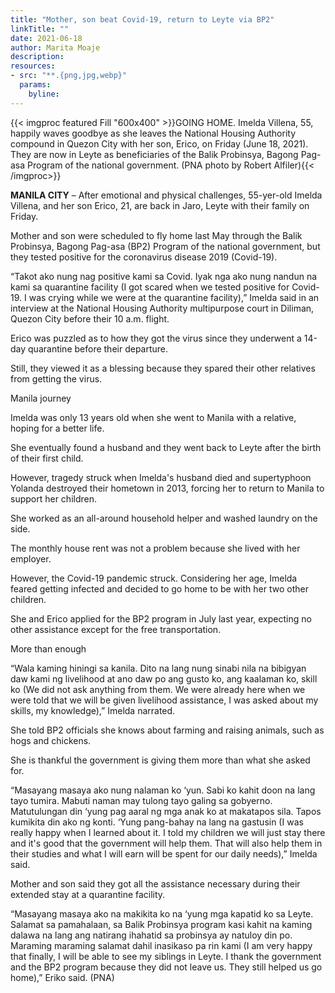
```yaml
---
title: "Mother, son beat Covid-19, return to Leyte via BP2"
linkTitle: ""
date: 2021-06-18
author: Marita Moaje
description:
resources:
- src: "**.{png,jpg,webp}"
  params:
    byline: 
---
```

{{< imgproc featured Fill "600x400" >}}GOING HOME. Imelda Villena, 55, happily waves goodbye as she leaves the National Housing Authority compound in Quezon City with her son, Erico, on Friday (June 18, 2021). They are now in Leyte as beneficiaries of the Balik Probinsya, Bagong Pag-asa Program of the national government. (PNA photo by Robert Alfiler){{< /imgproc>}}

**MANILA CITY** –  After emotional and physical challenges, 55-yer-old Imelda Villena, and her son Erico, 21, are back in Jaro, Leyte with their family on Friday.

Mother and son were scheduled to fly home last May through the Balik Probinsya, Bagong Pag-asa (BP2) Program of the national government, but they tested positive for the coronavirus disease 2019 (Covid-19).

“Takot ako nung nag positive kami sa Covid. Iyak nga ako nung nandun na kami sa quarantine facility (I got scared when we tested positive for Covid-19. I was crying while we were at the quarantine facility),” Imelda said in an interview at the National Housing Authority multipurpose court in Diliman, Quezon City before their 10 a.m. flight.

Erico was puzzled as to how they got the virus since they underwent a 14-day quarantine before their departure.

Still, they viewed it as a blessing because they spared their other relatives from getting the virus.

Manila journey

Imelda was only 13 years old when she went to Manila with a relative, hoping for a better life.

She eventually found a husband and they went back to Leyte after the birth of their first child.

However, tragedy struck when Imelda's husband died and supertyphoon Yolanda destroyed their hometown in 2013, forcing her to return to Manila to support her children.

She worked as an all-around household helper and washed laundry on the side.

The monthly house rent was not a problem because she lived with her employer.

However, the Covid-19 pandemic struck. Considering her age, Imelda feared getting infected and decided to go home to be with her two other children.

She and Erico applied for the BP2 program in July last year, expecting no other assistance except for the free transportation.

More than enough

“Wala kaming hiningi sa kanila. Dito na lang nung sinabi nila na bibigyan daw kami ng livelihood at ano daw po ang gusto ko, ang kaalaman ko, skill ko (We did not ask anything from them. We were already here when we were told that we will be given livelihood assistance, I was asked about my skills, my knowledge),” Imelda narrated.

She told BP2 officials she knows about farming and raising animals, such as hogs and chickens.

She is thankful the government is giving them more than what she asked for.

“Masayang masaya ako nung nalaman ko ‘yun. Sabi ko kahit doon na lang tayo tumira. Mabuti naman may tulong tayo galing sa gobyerno. Matutulungan din ‘yung pag aaral ng mga anak ko at makatapos sila. Tapos kumikita din ako ng konti. ‘Yung pang-bahay na lang na gastusin (I was really happy when I learned about it. I told my children we will just stay there and it's good that the government will help them. That will also help them in their studies and what I will earn will be spent for our daily needs),” Imelda said.

Mother and son said they got all the assistance necessary during their extended stay at a quarantine facility.

“Masayang masaya ako na makikita ko na ‘yung mga kapatid ko sa Leyte. Salamat sa pamahalaan, sa Balik Probinsya program kasi kahit na kaming dalawa na lang ang natirang ihahatid sa probinsya ay natuloy din po. Maraming maraming salamat dahil inasikaso pa rin kami (I am very happy that finally, I will be able to see my siblings in Leyte. I thank the government and the BP2 program because they did not leave us. They still helped us go home),” Eriko said. (PNA)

*WORK ORDER*. Each entry should come back exactly as written, with its pictures omitted.

*ANSWER TO THIS EXERCISE*.
```yaml
---
title: "Mother, son beat Covid-19, return to Leyte via BP2"
linkTitle: ""
date: 2021-06-18
author: Marita Moaje
description:
resources:
- src: "**.{png,jpg,webp}"
  params:
    byline: 
---
```

{{< imgproc featured Fill "600x400" >}}GOING HOME. Imelda Villena, 55, happily waves goodbye as she leaves the National Housing Authority compound in Quezon City with her son, Erico, on Friday (June 18, 2021). They are now in Leyte as beneficiaries of the Balik Probinsya, Bagong Pag-asa Program of the national government. (PNA photo by Robert Alfiler){{< /imgproc>}}

**MANILA CITY** –  After emotional and physical challenges, 55-yer-old Imelda Villena, and her son Erico, 21, are back in Jaro, Leyte with their family on Friday.

Mother and son were scheduled to fly home last May through the Balik Probinsya, Bagong Pag-asa (BP2) Program of the national government, but they tested positive for the coronavirus disease 2019 (Covid-19).

“Takot ako nung nag positive kami sa Covid. Iyak nga ako nung nandun na kami sa quarantine facility (I got scared when we tested positive for Covid-19. I was crying while we were at the quarantine facility),” Imelda said in an interview at the National Housing Authority multipurpose court in Diliman, Quezon City before their 10 a.m. flight.

Erico was puzzled as to how they got the virus since they underwent a 14-day quarantine before their departure.

Still, they viewed it as a blessing because they spared their other relatives from getting the virus.

Manila journey

Imelda was only 13 years old when she went to Manila with a relative, hoping for a better life.

She eventually found a husband and they went back to Leyte after the birth of their first child.

However, tragedy struck when Imelda's husband died and supertyphoon Yolanda destroyed their hometown in 2013, forcing her to return to Manila to support her children.

She worked as an all-around household helper and washed laundry on the side.

The monthly house rent was not a problem because she lived with her employer.

However, the Covid-19 pandemic struck. Considering her age, Imelda feared getting infected and decided to go home to be with her two other children.

She and Erico applied for the BP2 program in July last year, expecting no other assistance except for the free transportation.

More than enough

“Wala kaming hiningi sa kanila. Dito na lang nung sinabi nila na bibigyan daw kami ng livelihood at ano daw po ang gusto ko, ang kaalaman ko, skill ko (We did not ask anything from them. We were already here when we were told that we will be given livelihood assistance, I was asked about my skills, my knowledge),” Imelda narrated.

She told BP2 officials she knows about farming and raising animals, such as hogs and chickens.

She is thankful the government is giving them more than what she asked for.

“Masayang masaya ako nung nalaman ko ‘yun. Sabi ko kahit doon na lang tayo tumira. Mabuti naman may tulong tayo galing sa gobyerno. Matutulungan din ‘yung pag aaral ng mga anak ko at makatapos sila. Tapos kumikita din ako ng konti. ‘Yung pang-bahay na lang na gastusin (I was really happy when I learned about it. I told my children we will just stay there and it's good that the government will help them. That will also help them in their studies and what I will earn will be spent for our daily needs),” Imelda said.

Mother and son said they got all the assistance necessary during their extended stay at a quarantine facility.

“Masayang masaya ako na makikita ko na ‘yung mga kapatid ko sa Leyte. Salamat sa pamahalaan, sa Balik Probinsya program kasi kahit na kaming dalawa na lang ang natirang ihahatid sa probinsya ay natuloy din po. Maraming maraming salamat dahil inasikaso pa rin kami (I am very happy that finally, I will be able to see my siblings in Leyte. I thank the government and the BP2 program because they did not leave us. They still helped us go home),” Eriko said. (PNA)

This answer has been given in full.